» **WHAT NEEDS TO BE DONE**: Among the entries below, count the lines where the string "greater" occurs, and give only the number.

» **DATA FOR REVIEW**:
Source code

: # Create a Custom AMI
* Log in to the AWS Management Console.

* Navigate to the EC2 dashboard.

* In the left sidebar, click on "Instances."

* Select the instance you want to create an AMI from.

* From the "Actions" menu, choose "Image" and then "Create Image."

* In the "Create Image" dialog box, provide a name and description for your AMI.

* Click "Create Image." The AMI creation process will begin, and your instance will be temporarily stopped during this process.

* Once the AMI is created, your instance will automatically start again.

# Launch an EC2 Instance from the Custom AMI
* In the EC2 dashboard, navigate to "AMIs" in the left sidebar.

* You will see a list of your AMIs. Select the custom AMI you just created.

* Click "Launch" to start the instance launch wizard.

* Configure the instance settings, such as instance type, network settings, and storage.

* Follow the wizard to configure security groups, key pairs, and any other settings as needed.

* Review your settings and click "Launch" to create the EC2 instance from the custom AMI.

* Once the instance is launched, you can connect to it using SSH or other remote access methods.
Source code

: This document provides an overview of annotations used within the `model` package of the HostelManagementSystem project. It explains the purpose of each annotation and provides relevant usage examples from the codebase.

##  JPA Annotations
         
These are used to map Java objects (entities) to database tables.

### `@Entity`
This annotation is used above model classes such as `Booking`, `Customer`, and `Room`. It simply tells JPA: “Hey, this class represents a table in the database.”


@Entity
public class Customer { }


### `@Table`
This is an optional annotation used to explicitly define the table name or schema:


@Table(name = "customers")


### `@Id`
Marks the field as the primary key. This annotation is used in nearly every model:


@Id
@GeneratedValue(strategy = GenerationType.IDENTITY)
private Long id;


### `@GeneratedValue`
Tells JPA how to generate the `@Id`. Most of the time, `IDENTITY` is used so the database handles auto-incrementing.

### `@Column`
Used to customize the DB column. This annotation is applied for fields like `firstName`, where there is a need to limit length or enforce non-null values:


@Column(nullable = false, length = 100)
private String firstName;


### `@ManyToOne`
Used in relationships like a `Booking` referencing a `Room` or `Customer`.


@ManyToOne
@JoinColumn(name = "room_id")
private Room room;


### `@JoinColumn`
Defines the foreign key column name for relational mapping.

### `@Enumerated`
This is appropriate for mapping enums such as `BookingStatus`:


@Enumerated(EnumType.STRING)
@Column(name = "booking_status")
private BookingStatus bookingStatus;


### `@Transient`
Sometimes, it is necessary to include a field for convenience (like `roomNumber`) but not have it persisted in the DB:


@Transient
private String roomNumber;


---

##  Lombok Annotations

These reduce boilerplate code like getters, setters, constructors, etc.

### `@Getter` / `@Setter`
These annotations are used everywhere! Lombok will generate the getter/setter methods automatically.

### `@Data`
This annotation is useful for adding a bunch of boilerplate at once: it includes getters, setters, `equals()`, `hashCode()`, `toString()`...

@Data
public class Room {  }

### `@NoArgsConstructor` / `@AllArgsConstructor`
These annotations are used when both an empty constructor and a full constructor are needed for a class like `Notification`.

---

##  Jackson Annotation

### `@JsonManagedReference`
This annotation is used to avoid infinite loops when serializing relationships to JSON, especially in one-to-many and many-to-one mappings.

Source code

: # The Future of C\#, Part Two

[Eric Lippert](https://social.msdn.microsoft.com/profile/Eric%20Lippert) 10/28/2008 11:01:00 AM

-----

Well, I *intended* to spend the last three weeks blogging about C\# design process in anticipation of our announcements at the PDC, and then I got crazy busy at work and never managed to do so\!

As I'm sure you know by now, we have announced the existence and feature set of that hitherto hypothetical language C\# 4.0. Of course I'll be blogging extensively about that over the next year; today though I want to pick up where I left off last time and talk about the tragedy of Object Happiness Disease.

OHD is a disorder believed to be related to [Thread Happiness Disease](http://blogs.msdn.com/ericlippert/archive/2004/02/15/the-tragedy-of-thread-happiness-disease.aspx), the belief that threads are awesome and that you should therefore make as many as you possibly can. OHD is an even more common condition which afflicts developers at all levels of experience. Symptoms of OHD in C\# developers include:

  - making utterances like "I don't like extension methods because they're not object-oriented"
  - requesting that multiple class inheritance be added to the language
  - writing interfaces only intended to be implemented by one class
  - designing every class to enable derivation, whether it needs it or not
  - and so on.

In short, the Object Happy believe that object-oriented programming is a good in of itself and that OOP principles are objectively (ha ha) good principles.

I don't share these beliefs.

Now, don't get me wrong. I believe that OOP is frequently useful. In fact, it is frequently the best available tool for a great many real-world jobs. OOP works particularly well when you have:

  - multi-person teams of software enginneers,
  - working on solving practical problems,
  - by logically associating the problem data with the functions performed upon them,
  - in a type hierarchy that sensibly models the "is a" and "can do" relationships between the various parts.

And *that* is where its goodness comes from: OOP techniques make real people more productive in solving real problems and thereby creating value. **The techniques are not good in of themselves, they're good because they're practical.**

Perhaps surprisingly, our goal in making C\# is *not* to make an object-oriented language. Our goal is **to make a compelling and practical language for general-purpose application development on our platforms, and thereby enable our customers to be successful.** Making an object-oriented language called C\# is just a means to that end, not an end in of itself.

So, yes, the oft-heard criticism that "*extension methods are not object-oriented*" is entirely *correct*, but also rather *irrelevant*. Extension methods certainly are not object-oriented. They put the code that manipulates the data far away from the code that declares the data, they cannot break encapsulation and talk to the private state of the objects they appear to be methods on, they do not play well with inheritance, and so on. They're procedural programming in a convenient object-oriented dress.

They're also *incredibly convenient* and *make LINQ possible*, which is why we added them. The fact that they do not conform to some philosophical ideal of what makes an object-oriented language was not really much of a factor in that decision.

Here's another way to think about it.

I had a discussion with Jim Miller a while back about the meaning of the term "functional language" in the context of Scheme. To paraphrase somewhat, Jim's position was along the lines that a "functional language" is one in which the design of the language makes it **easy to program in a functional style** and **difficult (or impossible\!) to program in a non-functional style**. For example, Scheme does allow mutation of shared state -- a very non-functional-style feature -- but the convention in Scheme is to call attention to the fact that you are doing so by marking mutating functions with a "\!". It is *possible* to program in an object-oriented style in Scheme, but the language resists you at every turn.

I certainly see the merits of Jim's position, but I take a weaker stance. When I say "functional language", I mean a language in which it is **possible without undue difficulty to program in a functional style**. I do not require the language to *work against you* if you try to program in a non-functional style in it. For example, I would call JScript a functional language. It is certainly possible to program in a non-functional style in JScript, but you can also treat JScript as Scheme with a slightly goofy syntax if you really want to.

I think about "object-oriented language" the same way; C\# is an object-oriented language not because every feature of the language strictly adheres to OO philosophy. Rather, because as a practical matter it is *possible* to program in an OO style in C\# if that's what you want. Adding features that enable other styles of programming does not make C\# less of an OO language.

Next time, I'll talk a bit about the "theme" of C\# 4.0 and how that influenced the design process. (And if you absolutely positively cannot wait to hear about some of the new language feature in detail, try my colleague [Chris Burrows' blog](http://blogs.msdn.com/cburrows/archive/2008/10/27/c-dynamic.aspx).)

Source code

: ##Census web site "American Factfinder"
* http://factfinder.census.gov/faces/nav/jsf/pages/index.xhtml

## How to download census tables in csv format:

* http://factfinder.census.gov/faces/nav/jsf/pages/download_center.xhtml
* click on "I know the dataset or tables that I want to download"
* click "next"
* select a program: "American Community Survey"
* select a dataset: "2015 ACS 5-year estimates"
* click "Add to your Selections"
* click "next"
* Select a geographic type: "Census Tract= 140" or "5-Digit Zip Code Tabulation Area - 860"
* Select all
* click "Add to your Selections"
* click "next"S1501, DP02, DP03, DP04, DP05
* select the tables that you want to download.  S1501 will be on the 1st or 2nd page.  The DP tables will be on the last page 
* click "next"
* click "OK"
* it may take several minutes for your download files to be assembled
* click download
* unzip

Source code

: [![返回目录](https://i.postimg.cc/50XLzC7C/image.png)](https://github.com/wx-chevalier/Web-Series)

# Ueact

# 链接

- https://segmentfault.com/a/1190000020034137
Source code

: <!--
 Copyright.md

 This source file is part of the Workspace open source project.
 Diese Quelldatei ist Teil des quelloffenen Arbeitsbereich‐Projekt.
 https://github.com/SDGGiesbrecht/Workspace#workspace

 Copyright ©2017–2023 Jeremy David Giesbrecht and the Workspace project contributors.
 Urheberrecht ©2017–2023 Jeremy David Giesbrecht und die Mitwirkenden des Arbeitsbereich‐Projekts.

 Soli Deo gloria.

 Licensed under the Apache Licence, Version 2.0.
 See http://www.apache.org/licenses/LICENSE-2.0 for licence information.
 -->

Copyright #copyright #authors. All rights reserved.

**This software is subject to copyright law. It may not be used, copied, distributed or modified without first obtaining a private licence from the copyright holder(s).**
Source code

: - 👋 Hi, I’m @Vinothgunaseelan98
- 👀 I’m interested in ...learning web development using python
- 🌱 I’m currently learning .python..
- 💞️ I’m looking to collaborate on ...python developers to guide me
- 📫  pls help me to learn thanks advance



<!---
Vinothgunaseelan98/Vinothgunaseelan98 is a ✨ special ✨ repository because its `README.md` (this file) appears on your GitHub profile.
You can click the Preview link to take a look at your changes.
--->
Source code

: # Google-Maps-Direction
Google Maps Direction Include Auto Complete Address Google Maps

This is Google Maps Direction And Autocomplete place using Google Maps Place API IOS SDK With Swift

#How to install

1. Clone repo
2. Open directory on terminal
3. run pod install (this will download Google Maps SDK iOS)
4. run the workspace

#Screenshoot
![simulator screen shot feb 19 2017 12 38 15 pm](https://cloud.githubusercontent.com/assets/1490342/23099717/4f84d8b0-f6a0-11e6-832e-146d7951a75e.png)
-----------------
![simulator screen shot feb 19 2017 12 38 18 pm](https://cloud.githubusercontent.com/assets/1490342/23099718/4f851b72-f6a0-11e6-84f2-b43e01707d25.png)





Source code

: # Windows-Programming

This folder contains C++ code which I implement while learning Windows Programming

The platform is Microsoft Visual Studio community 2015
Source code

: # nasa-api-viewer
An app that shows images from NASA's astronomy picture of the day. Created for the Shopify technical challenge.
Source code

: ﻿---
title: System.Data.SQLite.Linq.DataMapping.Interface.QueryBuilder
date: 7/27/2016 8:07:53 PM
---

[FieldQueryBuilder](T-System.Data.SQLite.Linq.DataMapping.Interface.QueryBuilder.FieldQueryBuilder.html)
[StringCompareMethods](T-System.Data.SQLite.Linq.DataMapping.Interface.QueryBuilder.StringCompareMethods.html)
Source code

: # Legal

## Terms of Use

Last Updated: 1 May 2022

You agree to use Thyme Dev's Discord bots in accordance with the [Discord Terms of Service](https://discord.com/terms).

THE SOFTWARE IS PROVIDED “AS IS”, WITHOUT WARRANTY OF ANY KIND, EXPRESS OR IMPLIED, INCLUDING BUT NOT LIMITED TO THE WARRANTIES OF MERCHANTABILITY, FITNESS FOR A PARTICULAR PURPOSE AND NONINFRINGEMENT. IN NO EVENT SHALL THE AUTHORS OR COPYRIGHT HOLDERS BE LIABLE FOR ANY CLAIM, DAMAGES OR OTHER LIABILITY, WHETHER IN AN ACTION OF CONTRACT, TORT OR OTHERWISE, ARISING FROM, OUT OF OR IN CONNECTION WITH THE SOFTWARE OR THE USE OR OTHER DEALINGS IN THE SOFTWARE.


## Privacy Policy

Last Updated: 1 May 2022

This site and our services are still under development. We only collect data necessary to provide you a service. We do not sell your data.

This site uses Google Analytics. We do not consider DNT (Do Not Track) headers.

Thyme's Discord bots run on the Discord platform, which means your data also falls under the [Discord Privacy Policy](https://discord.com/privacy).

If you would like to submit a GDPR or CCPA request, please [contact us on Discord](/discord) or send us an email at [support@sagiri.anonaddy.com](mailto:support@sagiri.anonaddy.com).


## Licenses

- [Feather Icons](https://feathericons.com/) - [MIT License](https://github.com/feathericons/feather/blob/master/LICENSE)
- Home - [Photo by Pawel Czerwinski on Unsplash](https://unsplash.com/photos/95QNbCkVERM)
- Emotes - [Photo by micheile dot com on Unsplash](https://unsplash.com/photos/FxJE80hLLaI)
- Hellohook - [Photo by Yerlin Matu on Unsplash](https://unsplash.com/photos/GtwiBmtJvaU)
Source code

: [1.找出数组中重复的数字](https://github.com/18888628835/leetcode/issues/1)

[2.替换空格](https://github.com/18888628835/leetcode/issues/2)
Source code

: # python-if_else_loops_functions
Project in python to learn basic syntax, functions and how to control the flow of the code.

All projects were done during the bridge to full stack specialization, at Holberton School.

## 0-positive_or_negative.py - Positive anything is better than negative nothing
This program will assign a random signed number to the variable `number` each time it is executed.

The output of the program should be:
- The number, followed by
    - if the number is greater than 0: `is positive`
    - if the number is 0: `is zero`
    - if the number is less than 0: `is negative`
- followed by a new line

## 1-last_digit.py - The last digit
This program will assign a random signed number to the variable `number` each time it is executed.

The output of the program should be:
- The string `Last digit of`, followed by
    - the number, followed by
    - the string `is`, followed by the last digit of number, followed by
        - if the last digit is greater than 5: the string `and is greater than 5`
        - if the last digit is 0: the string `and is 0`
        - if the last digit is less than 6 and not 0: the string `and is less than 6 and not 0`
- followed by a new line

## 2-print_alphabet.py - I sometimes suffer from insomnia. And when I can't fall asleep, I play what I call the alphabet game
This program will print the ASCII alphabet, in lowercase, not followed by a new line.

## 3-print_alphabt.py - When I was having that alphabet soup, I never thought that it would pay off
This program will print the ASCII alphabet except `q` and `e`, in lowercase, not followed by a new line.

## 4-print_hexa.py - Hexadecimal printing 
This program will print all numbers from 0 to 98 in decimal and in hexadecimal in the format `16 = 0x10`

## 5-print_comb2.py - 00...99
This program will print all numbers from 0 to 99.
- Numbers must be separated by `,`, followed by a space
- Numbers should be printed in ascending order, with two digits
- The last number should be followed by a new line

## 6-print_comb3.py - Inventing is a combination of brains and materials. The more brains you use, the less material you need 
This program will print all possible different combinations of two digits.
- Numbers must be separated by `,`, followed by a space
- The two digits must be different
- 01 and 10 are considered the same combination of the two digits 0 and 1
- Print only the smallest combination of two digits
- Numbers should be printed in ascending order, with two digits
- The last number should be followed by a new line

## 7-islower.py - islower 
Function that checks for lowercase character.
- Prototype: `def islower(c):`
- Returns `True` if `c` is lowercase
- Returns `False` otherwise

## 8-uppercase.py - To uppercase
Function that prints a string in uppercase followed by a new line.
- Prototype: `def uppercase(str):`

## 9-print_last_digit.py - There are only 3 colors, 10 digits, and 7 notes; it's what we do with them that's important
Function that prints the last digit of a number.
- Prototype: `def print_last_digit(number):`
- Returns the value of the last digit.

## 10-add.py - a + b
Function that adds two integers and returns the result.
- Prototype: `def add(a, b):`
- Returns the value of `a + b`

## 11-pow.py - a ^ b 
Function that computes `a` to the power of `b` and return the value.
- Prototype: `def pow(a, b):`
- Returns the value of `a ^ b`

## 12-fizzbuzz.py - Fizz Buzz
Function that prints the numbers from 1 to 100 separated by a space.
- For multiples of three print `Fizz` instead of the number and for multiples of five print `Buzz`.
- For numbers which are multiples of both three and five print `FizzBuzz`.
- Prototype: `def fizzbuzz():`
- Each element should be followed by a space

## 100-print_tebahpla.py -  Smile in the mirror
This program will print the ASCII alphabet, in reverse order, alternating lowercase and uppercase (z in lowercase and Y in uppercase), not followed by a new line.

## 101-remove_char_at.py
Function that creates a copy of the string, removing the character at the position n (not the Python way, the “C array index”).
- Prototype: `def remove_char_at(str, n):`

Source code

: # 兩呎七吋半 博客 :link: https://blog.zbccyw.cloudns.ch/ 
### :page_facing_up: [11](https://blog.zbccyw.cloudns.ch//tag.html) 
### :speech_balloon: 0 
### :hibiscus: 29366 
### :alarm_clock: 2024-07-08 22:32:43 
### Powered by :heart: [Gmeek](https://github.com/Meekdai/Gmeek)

» **SOLUTION TO THIS PROBLEM**: 2